**Task brief**. Can you transcribe every entry word for word, skipping the images?

**Exercise data**.

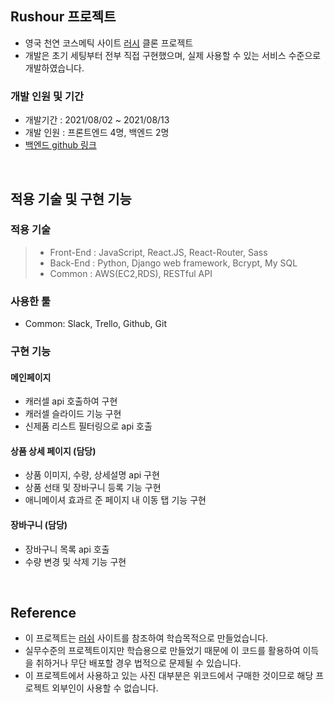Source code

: ## Rushour 프로젝트
- 영국 천연 코스메틱 사이트 [러시](https://www.lush.co.kr/) 클론 프로젝트
- 개발은 초기 세팅부터 전부 직접 구현했으며, 실제 사용할 수 있는 서비스 수준으로 개발하였습니다.

### 개발 인원 및 기간
- 개발기간 : 2021/08/02 ~ 2021/08/13
- 개발 인원 : 프론트엔드 4명, 백엔드 2명
- [백엔드 github 링크](https://github.com/wecode-bootcamp-korea/23-1st-RushOur-backend)

<br>

## 적용 기술 및 구현 기능
### 적용 기술
> - Front-End : JavaScript, React.JS, React-Router, Sass
> - Back-End : Python, Django web framework, Bcrypt, My SQL
> - Common : AWS(EC2,RDS), RESTful API

### 사용한 툴
- Common: Slack, Trello, Github, Git

### 구현 기능
#### 메인페이지
- 캐러셀 api 호출하여 구현
- 캐러셀 슬라이드 기능 구현
- 신제품 리스트 필터링으로 api 호출
#### 상품 상세 페이지 (담당)
- 상품 이미지, 수량, 상세설명 api 구현
- 상품 선태 및 장바구니 등록 기능 구현
- 애니메이셔 효과르 준 페이지 내 이동 탭 기능 구현
#### 장바구니 (담당)
- 장바구니 목록 api 호출 
- 수량 변경 및 삭제 기능 구현
<br>

## Reference
- 이 프로젝트는 [러쉬](https://www.lush.co.kr/) 사이트를 참조하여 학습목적으로 만들었습니다.
- 실무수준의 프로젝트이지만 학습용으로 만들었기 때문에 이 코드를 활용하여 이득을 취하거나 무단 배포할 경우 법적으로 문제될 수 있습니다.
- 이 프로젝트에서 사용하고 있는 사진 대부분은 위코드에서 구매한 것이므로 해당 프로젝트 외부인이 사용할 수 없습니다.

**Output of the task**.
Source code

: ## Rushour 프로젝트
- 영국 천연 코스메틱 사이트 [러시](https://www.lush.co.kr/) 클론 프로젝트
- 개발은 초기 세팅부터 전부 직접 구현했으며, 실제 사용할 수 있는 서비스 수준으로 개발하였습니다.

### 개발 인원 및 기간
- 개발기간 : 2021/08/02 ~ 2021/08/13
- 개발 인원 : 프론트엔드 4명, 백엔드 2명
- [백엔드 github 링크](https://github.com/wecode-bootcamp-korea/23-1st-RushOur-backend)

<br>

## 적용 기술 및 구현 기능
### 적용 기술
> - Front-End : JavaScript, React.JS, React-Router, Sass
> - Back-End : Python, Django web framework, Bcrypt, My SQL
> - Common : AWS(EC2,RDS), RESTful API

### 사용한 툴
- Common: Slack, Trello, Github, Git

### 구현 기능
#### 메인페이지
- 캐러셀 api 호출하여 구현
- 캐러셀 슬라이드 기능 구현
- 신제품 리스트 필터링으로 api 호출
#### 상품 상세 페이지 (담당)
- 상품 이미지, 수량, 상세설명 api 구현
- 상품 선태 및 장바구니 등록 기능 구현
- 애니메이셔 효과르 준 페이지 내 이동 탭 기능 구현
#### 장바구니 (담당)
- 장바구니 목록 api 호출 
- 수량 변경 및 삭제 기능 구현
<br>

## Reference
- 이 프로젝트는 [러쉬](https://www.lush.co.kr/) 사이트를 참조하여 학습목적으로 만들었습니다.
- 실무수준의 프로젝트이지만 학습용으로 만들었기 때문에 이 코드를 활용하여 이득을 취하거나 무단 배포할 경우 법적으로 문제될 수 있습니다.
- 이 프로젝트에서 사용하고 있는 사진 대부분은 위코드에서 구매한 것이므로 해당 프로젝트 외부인이 사용할 수 없습니다.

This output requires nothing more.